To begin at the beginning, front-end web development is all about creating the actual experience of being on the web. What you see, what you hear, what you learn, what you do—in short, how you engage with a website—that’s what front-end web developers build. To do this, front-end developers deploy a mix of programming and design strategies, and ideally the goal for a front-end developer is to create beautiful websites, that also function well.
Front-End Development vs. Back-End Development
Learning about front-end web development often begins with understanding the difference between front-end and back-end development. I’ll choose a musical metaphor to try and explain: imagine a website as an electric guitar. The components that actually make it possible for the guitar to emanate sound—wiring and pick-ups, for example—are back-end components. The features that make the guitar feel great to play—the action, the body shape, the neck width, plus “the look” of the instrument—those are front-end components.
The two disciplines of course overlap at many points. For example, a volume knob is like a back-end component insofar as it determines the output level of the instrument. But what it looks like, feels like, which way it turns, what color it is, and where it’s placed on the body of the guitar, those are front-end decisions.
I am indebted to Udacity Senior Course Developer Cameron Pittman for an extension of the above musical analogy. In discussing this post with him, he suggested one might consider the analogy of a live concert. What someone in the audience experiences—the lights, the sounds, the sight of the band on stage—this is essentially the front-end of the concert. Everything behind-the-scenes that makes the concert possible from a logistical standpoint—everything from the tour bus and the roadies to the amps and the electricity—that’s the back-end. It’s an extremely apt analogy, as it makes abundantly clear the critical symbiosis that exists between the two.
And that’s exactly where you’ll begin when you enroll in the Udacity Front-End Web Developer program:
P1: Build a Portfolio Site
You will be provided with a design mockup as a PDF-file and must replicate that design in HTML and CSS. You will develop a responsive website that will display images, descriptions and links to each of the portfolio projects you will complete throughout the course of the Front-End Web Developer Nanodegree.
It’s no coincidence that you start out working with principles of Responsive Web Design. In today’s multi-device world, it’s absolutely critical that sites automatically adapt to different platforms, sizes, and orientations.
P2: Interactive Resume
Which brings us to Frogger. A certifiable video game classic, this arcade legend launched in 1981 (interestingly enough, the same year MTV launched!). It has gone through multiple forms and permutations over the decades, and has never really gone away. The game’s pop culture bona fides include an episode of Seinfeld, and a song by punk legends Bad Religion!

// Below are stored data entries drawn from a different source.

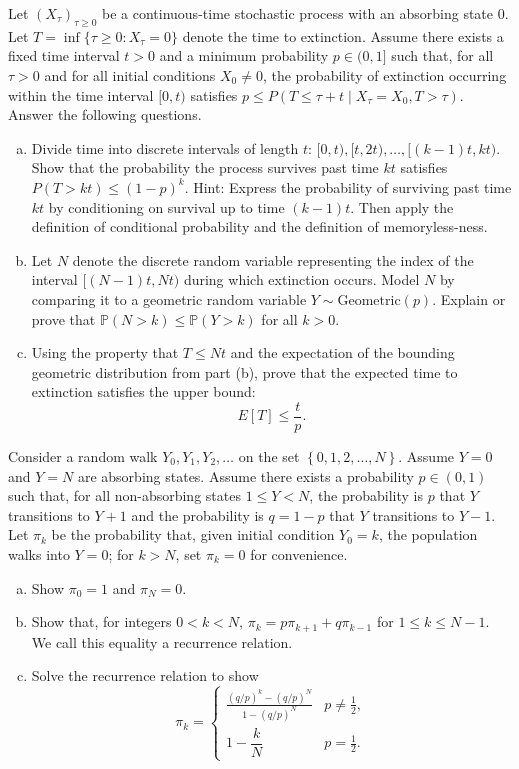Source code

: \begin{exercises}
Let $(X_\tau)_{\tau \ge 0}$ be a continuous-time stochastic process with an absorbing state $0$. Let $T = \inf \{\tau \ge 0 : X_\tau = 0\}$ denote the time to extinction. Assume there exists a fixed time interval $t > 0$ and a minimum probability $p \in (0, 1]$ such that, for all $\tau > 0$ and for all initial conditions $X_0 \neq 0$, the probability of extinction occurring within the time interval $[0, t)$ satisfies $p \leq P(T \le \tau + t \mid X_\tau = X_0, T > \tau)$. Answer the following questions.
\begin{enumerate}[(a)]
    \item Divide time into discrete intervals of length $t$: $[0, t), [t, 2t), \dots, [(k-1)t, kt)$. Show that the probability the process survives past time $kt$ satisfies $P(T > kt) \leq (1-p)^k$. Hint: Express the probability of surviving past time $kt$ by conditioning on survival up to time $(k-1)t$. Then apply the definition of conditional probability and the definition of memoryless-ness.
    
    \item Let $N$ denote the discrete random variable representing the index of the interval $[(N-1)t, Nt)$ during which extinction occurs. Model $N$ by comparing it to a geometric random variable $Y \sim \text{Geometric}(p)$. Explain or prove that $\mathbb{P}\left(N>k\right)\leq \mathbb{P}\left(Y>k\right)$ for all $k > 0$.
    
    \item Using the property that $T \leq Nt$ and the expectation of the bounding geometric distribution from part (b), prove that the expected time to extinction satisfies the upper bound:
    \[
    E[T] \le \frac{t}{p}.
    \]
\end{enumerate}


\item \label{ex:hw_gamblers_ruin}
Consider a random walk $Y_0, Y_1, Y_2, \ldots$ on the set $\left\{0, 1, 2, \ldots, N\right\}$. Assume $Y=0$ and $Y=N$ are absorbing states. Assume there exists a probability $p \in (0,1)$ such that, for all non-absorbing states $1 \leq Y < N$, the probability is $p$ that $Y$ transitions to $Y+1$ and the probability is $q = 1-p$ that $Y$ transitions to $Y-1$. Let $\pi_k$ be the probability that, given initial condition $Y_0 = k$, the population walks into $Y=0$; for $k > N$, set $\pi_k = 0$ for convenience.
\begin{enumerate}[(a)]
    \item Show $\pi_0 = 1$ and $\pi_N = 0$.
    \item Show that, for integers $0 < k < N$, $\pi_k = p\pi_{k+1} + q\pi_{k-1}$ for $1 \leq k \leq N-1$. We call this equality a recurrence relation.
    \item Solve the recurrence relation to show
\[
\pi_k = \begin{cases}
\displaystyle\frac{(q/p)^k - (q/p)^N}{1-(q/p)^N} & p \neq \tfrac{1}{2}, \\[10pt]
1 - \dfrac{k}{N} & p = \tfrac{1}{2}.
\end{cases}
\]


\end{enumerate}
\end{exercises}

It also plays an important role in the learning life of an aspiring front-end developer at Udacity. Here is Project 3:
P3: Classic Arcade Game Clone
You will be provided with visual assets and a game loop engine; using these tools you must add a number of entities to the game including the player characters and enemies to recreate the classic arcade game Frogger.
A fun way to learn, the say the least! If you’d like to see (and play!) an example of a completed project in action, check out Udacity graduate Dawoon Choi’s version (note: Dawoon is now a full-time Software Engineer at Classting Inc.!)
And if you’d like to see a particularly imaginative take on this project, check out the version version, in which a very clever student actually made game characters out of their instructors!
The Front-End Web Developer Nanodegree Program
That takes us through 3 of the 6 projects that form the core of the Front-End Web Developer Nanodegree program. After Frogger, you go on to: optimize an existing website (P4), create an interactive neighborhood map (P5), and test application functionalities (P6).
As but one example of how important these projects can be to a developer’s career, here is a recent comment that a student posted on our website:
“I showcased my Neighborhood Map project at an interview, and being able to explain my code and add a new feature was critical in my getting my first engineering job there.”
If you’d like to read a remarkable story of life and career transformation made possible by the Front-End Web Developer program, I encourage you to read James Peterson’s story:
Welcome to Your New Career as a Front-End Web Developer!
Probably the easiest way to determine whether a Front-End Web Development career makes sense for you, is to answer this question:
Have you ever gone to a website, gotten frustrated by something to do with the your interactions with that website, and then wished aloud for a feature the site doesn’t have?
Did you answer “Yes?” Then welcome to your new career in Front-End Web Development!